Instructions for Making : The Super Terrific Commie Hating American Hamburger.

    Okay, Chillen, you've heard all about the contents and evils of hamburgers, but you have not yet been given good, clear instructions on how to make one. The good old fashioned American Hamburger is a staple in the free world, or at least, the gluttonous free world.    

    A quick note before we begin. There is no differentiation between a hamburger and a cheeseburger. That's like calling a hamburger with tomato on it a tomatoburger. Ludicrous, I say. Alright, now that we have that out of the way, on to the ingredients. What you'll need to make yerself a extremely palatable burger is the following:

  • 1/3 pound of lean (not extra lean, not regular) ground beef. Not turkey, BEEF.
  • 1 1/2 teaspoons of seasoned salt (salt and pepper if Lowry is unavailable)
  • 6 inch round sesame seed roll, cut in two.
  • 2 slices (one ounce) of American cheese. (Jack and Swiss are optional, American is mandatory)
  • 2-3 Thin slices of tomato
  • 2 teaspoons of Miracle Whip

    What you'll wanna do here is take the ground beef, and manhandle it into a single, glorious patty.
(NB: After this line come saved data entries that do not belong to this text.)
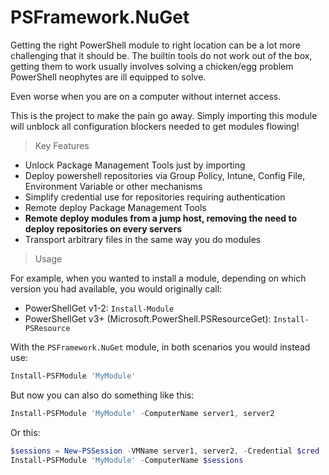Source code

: ﻿---
sidebar_position: 1
---

# PSFramework.NuGet

Getting the right PowerShell module to right location can be a lot more challenging that it should be.
The builtin tools do not work out of the box, getting them to work usually involves solving a chicken/egg problem PowerShell neophytes are ill equipped to solve.

Even worse when you are on a computer without internet access.

This is the project to make the pain go away.
Simply importing this module will unblock all configuration blockers needed to get modules flowing!

> Key Features

+ Unlock Package Management Tools just by importing
+ Deploy powershell repositories via Group Policy, Intune, Config File, Environment Variable or other mechanisms
+ Simplify credential use for repositories requiring authentication
+ Remote deploy Package Management Tools
+ **Remote deploy modules from a jump host, removing the need to deploy repositories on every servers**
+ Transport arbitrary files in the same way you do modules

> Usage

For example, when you wanted to install a module, depending on which version you had available, you would originally call:

+ PowerShellGet v1-2: `Install-Module`
+ PowerShellGet v3+ (Microsoft.PowerShell.PSResourceGet): `Install-PSResource`

With the `PSFramework.NuGet` module, in both scenarios you would instead use:

```powershell
Install-PSFModule 'MyModule'
```

But now you can also do something like this:

```powershell
Install-PSFModule 'MyModule' -ComputerName server1, server2
```

Or this:

```powershell
$sessions = New-PSSession -VMName server1, server2, -Credential $cred
Install-PSFModule 'MyModule' -ComputerName $sessions
```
Sprinkle the seasoned salt onto your patty on both sides. Turn your stove on medium heat, and fry that bi-otch with a tasty groove. No charbroiling, you want as much grease in the patty as possible (Consult your doctor before attempting this). 

    With your patty on the skillet, put a lid over it to keep moisture and heat in. Check every minute or so. Try to keep the patty in as much grease as possible, to marinate. When blood starts to rise out of the patty (8-9 minutes), it is time to flip it over. Let the other side of your patty cook in the same manner, in the grease, with a lid on. After 5-6 minutes, poke a fork into your patty and see if blood or grease oozes out. If you see any blood, keep cooking. However, when you see grease come out of the fork holes, it's time for the cheese. 

    Layer your cheese on top of the hamburger patty and place the lid over your skillet. In about 15-20 seconds, your cheese should be sufficiently melted. Turn off the heat, but leave the patty under the lid until your condiments are prepared.

    Take your sesame seed roll, and butter it. Then, place both buttered pieces on another skillet (or the same one, if you want the grease...Mmmmm). Fry the buttered side of the roll to your liking. While still warm, spread Miracle Whip on the roll generously. Now it is time for your patty and roll to meet in a sensuous dance of calorific plentitude.

    Take your patty, which is by now covered in hot melting cheese, and place it on your roll. On the top of the patty, place your tomato slices, so they mingle with the cheese. Now is the perfect time to add any condiments of your liking to the burger. However, Do Not Use Ketchup. Ketchup will destroy the cheese's flavor and eat away at your juicy tomatoes. If you've cooked your burger right, it will be so juicy itself that adding ketchup would be a travesty. Once finished with the condiment adding, place the top of your roll on the burger.

    Prepare your drink of choice (root beer, perhaps), and eat with extreme prejudice. Enjoy the cheese, the juicy tomatoes, the hot, dripping slab of cow. Thank your god for making such pleasure possible. Only use a napkin when you have completely demolished your hamburger. Now it is time to pass out on the couch, euphoric from a satiated bloodlust that can only come from: The Super Terrific Commie Hating American Hamburger.